* [RECORDS FOR PROCESSING]
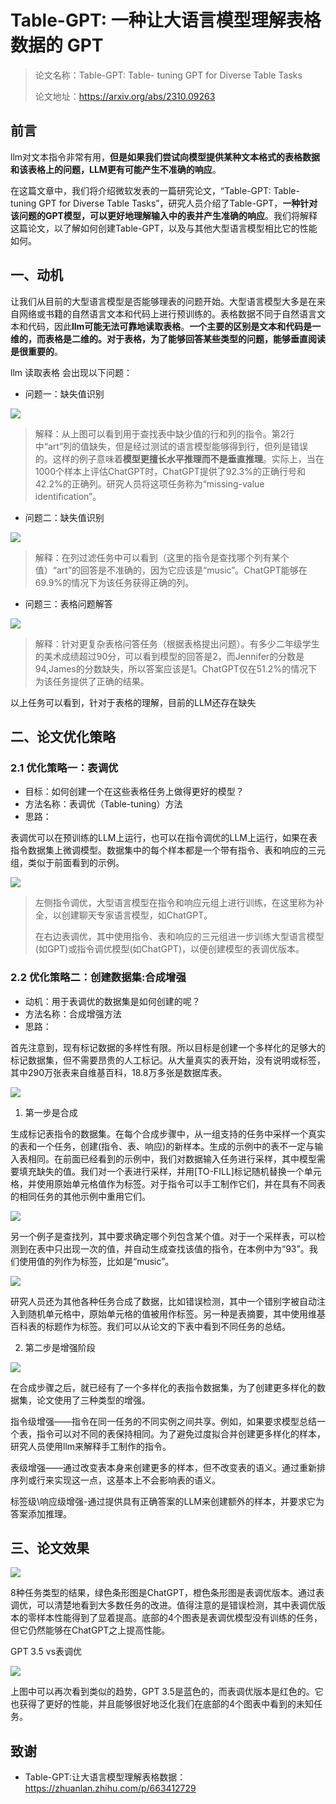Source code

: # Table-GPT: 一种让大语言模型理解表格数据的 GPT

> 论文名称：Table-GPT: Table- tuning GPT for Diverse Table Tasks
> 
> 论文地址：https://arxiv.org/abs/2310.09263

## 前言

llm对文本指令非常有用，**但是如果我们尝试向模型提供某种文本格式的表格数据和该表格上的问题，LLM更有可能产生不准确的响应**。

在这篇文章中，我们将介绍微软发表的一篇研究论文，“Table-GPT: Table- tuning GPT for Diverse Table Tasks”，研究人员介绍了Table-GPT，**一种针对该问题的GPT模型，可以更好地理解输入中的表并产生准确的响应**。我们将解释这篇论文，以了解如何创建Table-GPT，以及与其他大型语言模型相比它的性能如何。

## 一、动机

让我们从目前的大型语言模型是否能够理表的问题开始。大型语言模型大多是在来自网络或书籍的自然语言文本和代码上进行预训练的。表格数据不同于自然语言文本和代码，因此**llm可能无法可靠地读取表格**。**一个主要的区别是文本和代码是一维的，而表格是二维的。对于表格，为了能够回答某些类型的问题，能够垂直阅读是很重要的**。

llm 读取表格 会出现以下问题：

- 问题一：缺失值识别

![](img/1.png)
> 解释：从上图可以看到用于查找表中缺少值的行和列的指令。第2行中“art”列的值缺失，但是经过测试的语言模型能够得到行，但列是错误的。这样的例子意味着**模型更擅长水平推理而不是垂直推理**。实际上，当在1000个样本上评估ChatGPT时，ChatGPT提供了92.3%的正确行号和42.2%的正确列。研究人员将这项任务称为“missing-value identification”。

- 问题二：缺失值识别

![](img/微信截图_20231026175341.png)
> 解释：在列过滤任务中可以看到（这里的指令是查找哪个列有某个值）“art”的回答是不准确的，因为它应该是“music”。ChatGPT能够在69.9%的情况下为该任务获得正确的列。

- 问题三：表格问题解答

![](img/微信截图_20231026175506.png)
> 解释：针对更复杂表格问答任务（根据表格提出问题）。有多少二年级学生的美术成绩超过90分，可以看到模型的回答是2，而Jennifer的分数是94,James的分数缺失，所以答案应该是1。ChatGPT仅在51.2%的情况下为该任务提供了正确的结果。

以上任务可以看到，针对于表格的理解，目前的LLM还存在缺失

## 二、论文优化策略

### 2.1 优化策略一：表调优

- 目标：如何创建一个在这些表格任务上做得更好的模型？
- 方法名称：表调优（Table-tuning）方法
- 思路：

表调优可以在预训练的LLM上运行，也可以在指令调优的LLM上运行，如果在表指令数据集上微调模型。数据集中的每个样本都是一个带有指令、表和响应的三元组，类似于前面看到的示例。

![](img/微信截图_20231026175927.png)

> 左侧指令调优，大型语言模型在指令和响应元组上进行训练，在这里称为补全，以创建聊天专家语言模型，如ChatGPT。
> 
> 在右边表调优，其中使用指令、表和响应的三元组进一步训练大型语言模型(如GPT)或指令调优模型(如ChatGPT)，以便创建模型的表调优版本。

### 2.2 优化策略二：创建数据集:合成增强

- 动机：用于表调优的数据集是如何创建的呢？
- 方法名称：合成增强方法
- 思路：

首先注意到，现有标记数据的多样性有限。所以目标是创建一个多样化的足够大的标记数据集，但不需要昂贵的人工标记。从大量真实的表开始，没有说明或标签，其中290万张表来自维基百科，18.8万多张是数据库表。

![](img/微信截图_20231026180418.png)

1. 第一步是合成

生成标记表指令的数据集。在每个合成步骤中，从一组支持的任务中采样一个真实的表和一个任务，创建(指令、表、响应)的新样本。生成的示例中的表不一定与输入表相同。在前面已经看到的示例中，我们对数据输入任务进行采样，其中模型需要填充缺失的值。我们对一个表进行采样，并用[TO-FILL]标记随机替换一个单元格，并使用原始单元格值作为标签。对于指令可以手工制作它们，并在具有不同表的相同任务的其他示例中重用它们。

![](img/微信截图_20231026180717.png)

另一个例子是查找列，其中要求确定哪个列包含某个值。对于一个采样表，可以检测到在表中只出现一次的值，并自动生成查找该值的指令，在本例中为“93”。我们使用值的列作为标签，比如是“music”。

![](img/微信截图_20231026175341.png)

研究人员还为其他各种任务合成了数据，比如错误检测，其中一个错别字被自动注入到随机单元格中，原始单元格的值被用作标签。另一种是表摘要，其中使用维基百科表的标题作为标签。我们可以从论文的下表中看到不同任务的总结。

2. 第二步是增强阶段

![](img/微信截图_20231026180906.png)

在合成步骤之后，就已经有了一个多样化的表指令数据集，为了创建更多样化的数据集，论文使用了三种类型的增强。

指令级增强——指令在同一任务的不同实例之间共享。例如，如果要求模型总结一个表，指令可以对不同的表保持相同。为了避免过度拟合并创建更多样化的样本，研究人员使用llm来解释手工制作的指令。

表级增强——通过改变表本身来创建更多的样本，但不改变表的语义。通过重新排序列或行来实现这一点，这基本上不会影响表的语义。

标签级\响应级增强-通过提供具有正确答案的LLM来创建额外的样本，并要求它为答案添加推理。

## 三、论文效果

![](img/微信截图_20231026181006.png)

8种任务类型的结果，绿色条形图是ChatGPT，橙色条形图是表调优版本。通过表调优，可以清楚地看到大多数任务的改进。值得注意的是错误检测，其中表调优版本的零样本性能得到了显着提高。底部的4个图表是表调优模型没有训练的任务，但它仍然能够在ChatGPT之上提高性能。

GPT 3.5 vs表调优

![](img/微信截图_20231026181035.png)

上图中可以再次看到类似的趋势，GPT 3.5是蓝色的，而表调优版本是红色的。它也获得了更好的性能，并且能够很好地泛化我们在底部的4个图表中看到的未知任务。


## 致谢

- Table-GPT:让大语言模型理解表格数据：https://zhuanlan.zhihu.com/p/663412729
...
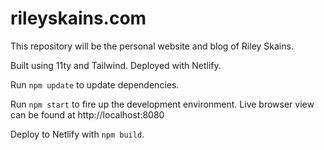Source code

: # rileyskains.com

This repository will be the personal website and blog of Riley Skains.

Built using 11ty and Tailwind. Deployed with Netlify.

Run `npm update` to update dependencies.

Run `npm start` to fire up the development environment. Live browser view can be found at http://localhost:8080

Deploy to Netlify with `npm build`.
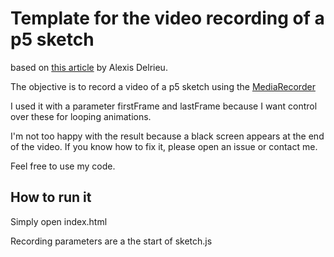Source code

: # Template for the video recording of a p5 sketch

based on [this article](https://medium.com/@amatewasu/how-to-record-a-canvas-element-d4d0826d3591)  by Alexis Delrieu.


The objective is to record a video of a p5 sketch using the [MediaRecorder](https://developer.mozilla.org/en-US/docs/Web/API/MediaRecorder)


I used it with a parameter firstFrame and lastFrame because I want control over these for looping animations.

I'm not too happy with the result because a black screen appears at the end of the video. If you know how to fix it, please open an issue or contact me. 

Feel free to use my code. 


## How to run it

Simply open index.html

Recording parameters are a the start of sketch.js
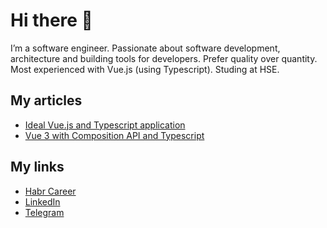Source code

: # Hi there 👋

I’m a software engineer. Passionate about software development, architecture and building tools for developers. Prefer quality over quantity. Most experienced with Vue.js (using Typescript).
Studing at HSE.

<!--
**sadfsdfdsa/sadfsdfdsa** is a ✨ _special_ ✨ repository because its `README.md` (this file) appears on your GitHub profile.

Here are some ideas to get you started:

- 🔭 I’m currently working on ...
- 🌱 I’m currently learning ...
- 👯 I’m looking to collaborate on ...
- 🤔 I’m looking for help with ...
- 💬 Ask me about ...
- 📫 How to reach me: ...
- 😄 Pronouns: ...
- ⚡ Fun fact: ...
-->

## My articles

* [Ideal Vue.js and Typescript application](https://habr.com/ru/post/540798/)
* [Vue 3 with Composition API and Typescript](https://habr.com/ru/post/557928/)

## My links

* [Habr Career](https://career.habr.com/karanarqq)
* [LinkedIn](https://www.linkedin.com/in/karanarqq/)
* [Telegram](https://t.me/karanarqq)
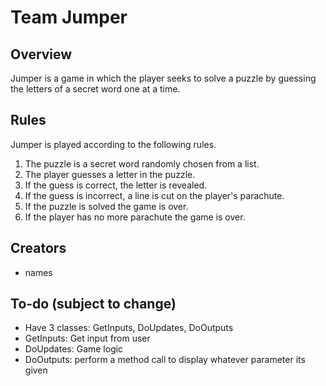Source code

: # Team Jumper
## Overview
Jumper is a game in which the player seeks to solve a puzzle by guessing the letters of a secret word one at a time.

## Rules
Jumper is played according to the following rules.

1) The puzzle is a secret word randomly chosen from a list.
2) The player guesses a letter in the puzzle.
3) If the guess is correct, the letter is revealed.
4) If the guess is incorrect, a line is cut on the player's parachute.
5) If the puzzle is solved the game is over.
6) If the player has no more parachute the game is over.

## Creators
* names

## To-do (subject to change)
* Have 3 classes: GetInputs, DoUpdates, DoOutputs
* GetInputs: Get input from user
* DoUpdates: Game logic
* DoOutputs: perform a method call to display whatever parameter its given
...
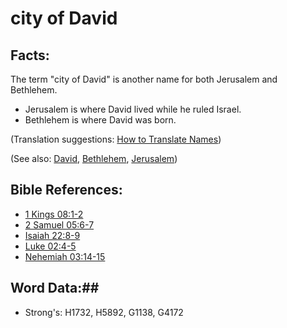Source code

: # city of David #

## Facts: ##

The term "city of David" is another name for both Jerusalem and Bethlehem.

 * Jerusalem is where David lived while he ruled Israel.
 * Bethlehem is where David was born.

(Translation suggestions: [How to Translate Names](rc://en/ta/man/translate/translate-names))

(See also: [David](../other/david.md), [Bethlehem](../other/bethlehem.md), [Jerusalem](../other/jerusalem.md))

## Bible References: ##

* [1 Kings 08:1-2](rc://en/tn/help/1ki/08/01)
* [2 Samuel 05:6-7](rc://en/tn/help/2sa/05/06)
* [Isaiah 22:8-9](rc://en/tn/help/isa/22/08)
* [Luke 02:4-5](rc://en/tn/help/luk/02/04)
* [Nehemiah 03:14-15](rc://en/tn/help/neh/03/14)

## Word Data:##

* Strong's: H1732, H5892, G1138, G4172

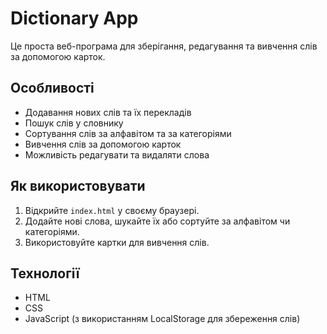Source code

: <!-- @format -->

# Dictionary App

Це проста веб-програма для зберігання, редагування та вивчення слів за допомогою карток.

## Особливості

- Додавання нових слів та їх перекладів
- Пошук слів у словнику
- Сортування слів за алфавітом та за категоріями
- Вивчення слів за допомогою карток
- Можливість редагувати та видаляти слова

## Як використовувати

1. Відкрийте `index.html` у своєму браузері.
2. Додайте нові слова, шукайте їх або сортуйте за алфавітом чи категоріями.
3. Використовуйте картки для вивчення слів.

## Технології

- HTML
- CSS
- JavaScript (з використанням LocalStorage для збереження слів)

* [WHAT IS EXPECTED] Every line above from the line with "based on [this" to the line with "I used it with" is wanted, ends included; write them out exactly and add no other line.

* [RESULT OF THE TASK]
based on [this article](https://medium.com/@amatewasu/how-to-record-a-canvas-element-d4d0826d3591)  by Alexis Delrieu.


The objective is to record a video of a p5 sketch using the [MediaRecorder](https://developer.mozilla.org/en-US/docs/Web/API/MediaRecorder)


I used it with a parameter firstFrame and lastFrame because I want control over these for looping animations.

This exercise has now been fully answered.